The institute has the status of a university and offers postdoctoral, doctoral and postgraduate courses in medical specialties, public health, nursing, physiotherapy, basic sciences and health care technology. It is a member of the Association of Indian Universities and the Association of Commonwealth Universities.

==Notable faculty==
- B. K. Misra - Neurosurgeon, recipient of Dr. B. C. Roy Award, the highest medical honour in India.

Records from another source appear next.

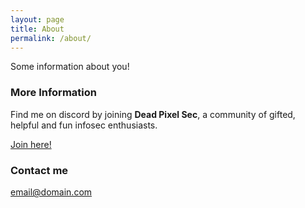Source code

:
 ```yaml
---
layout: page
title: About
permalink: /about/
---
```


Some information about you!

### More Information

Find me on discord by joining **Dead Pixel Sec**, a community of gifted, helpful and fun infosec enthusiasts.

[Join here!](https://deadpixelsec.com/join_us/)


### Contact me

[email@domain.com](mailto:email@domain.com)
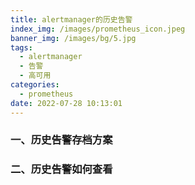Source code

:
 ```yaml
---
title: alertmanager的历史告警
index_img: /images/prometheus_icon.jpeg
banner_img: /images/bg/5.jpg
tags:
  - alertmanager
  - 告警
  - 高可用
categories:
  - prometheus
date: 2022-07-28 10:13:01
---
```



### 一、历史告警存档方案

### 二、历史告警如何查看


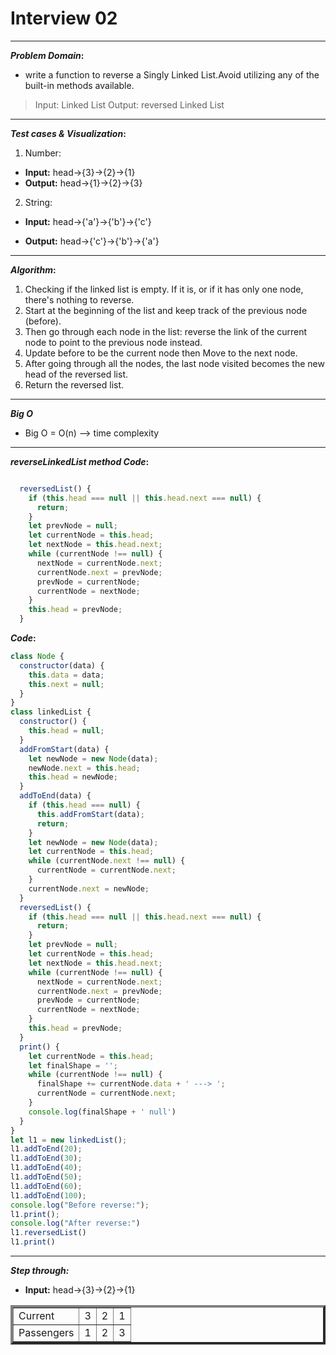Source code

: # Interview 02

----

**_Problem Domain_:**

 *  write a function to reverse a Singly Linked List.Avoid utilizing any of the built-in methods available.

>Input: Linked List
Output: reversed Linked List
----

**_Test cases & Visualization_:**

1. Number:
* **Input:** head->{3}->{2}->{1}
* **Output:** head->{1}->{2}->{3}

2. String:
* **Input:** head->{'a'}->{'b'}->{'c'}

* **Output:** head->{'c'}->{'b'}->{'a'}

----

**_Algorithm_:**

1. Checking if the linked list is empty. If it is, or if it has only one node, there's nothing to reverse.
2. Start at the beginning of the list and keep track of the previous node (before).
3. Then go through each node in the list: reverse the link of the current node to point to the previous node instead.
4. Update before to be the current node then Move to the next node.
5. After going through all the nodes, the last node visited becomes the new head of the reversed list.
6. Return the reversed list.
----

**_Big O_**

* Big O = O(n) --> time complexity

----
**_reverseLinkedList method Code_:**

```javascript

  reversedList() {
    if (this.head === null || this.head.next === null) {
      return;
    }
    let prevNode = null;
    let currentNode = this.head;
    let nextNode = this.head.next;
    while (currentNode !== null) {
      nextNode = currentNode.next;
      currentNode.next = prevNode;
      prevNode = currentNode;
      currentNode = nextNode;
    }
    this.head = prevNode;
  }
```

**_Code_:**

``` javascript
class Node {
  constructor(data) {
    this.data = data;
    this.next = null;
  }
}
class linkedList {
  constructor() {
    this.head = null;
  }
  addFromStart(data) {
    let newNode = new Node(data);
    newNode.next = this.head;
    this.head = newNode;
  }
  addToEnd(data) {
    if (this.head === null) {
      this.addFromStart(data);
      return;
    }
    let newNode = new Node(data);
    let currentNode = this.head;
    while (currentNode.next !== null) {
      currentNode = currentNode.next;
    }
    currentNode.next = newNode;
  }
  reversedList() {
    if (this.head === null || this.head.next === null) {
      return;
    }
    let prevNode = null;
    let currentNode = this.head;
    let nextNode = this.head.next;
    while (currentNode !== null) {
      nextNode = currentNode.next;
      currentNode.next = prevNode;
      prevNode = currentNode;
      currentNode = nextNode;
    }
    this.head = prevNode;
  }
  print() {
    let currentNode = this.head;
    let finalShape = '';
    while (currentNode !== null) {
      finalShape += currentNode.data + ' ---> ';
      currentNode = currentNode.next;
    }
    console.log(finalShape + ' null')
  }
}
let l1 = new linkedList();
l1.addToEnd(20);
l1.addToEnd(30);
l1.addToEnd(40);
l1.addToEnd(50);
l1.addToEnd(60);
l1.addToEnd(100);
console.log("Before reverse:");
l1.print();
console.log("After reverse:")
l1.reversedList()
l1.print()

```

----

**_Step through:_**

* **Input:** head->{3}->{2}->{1}

<table border='4'>
        <tbody>
            <tr>
                <td>Current</td>
                <td>3</td>
                <td>2</td>
                <td>1</td>
            </tr>
            <tr>
                <td>Passengers</td>
                <td>1</td>
                <td>2</td>
                <td>3</td>
            </tr>
        </tbody>
    </table>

- C. Kesavadas, radiologist, 2009 N-BIOS Prize awardee
- Kurupath Radhakrishnan
- V. Ramankutty
- Lizymol Philipose Pamadykandathil - researcher awarded the highest award for women - Nari Shakti Puraskar in 2017
- Jeemon Panniyammakal was awarded the Shanti Swarup Bhatnagar Prize for Science and Technology in Medical Sciences in the year 2021 for his contributions to public health.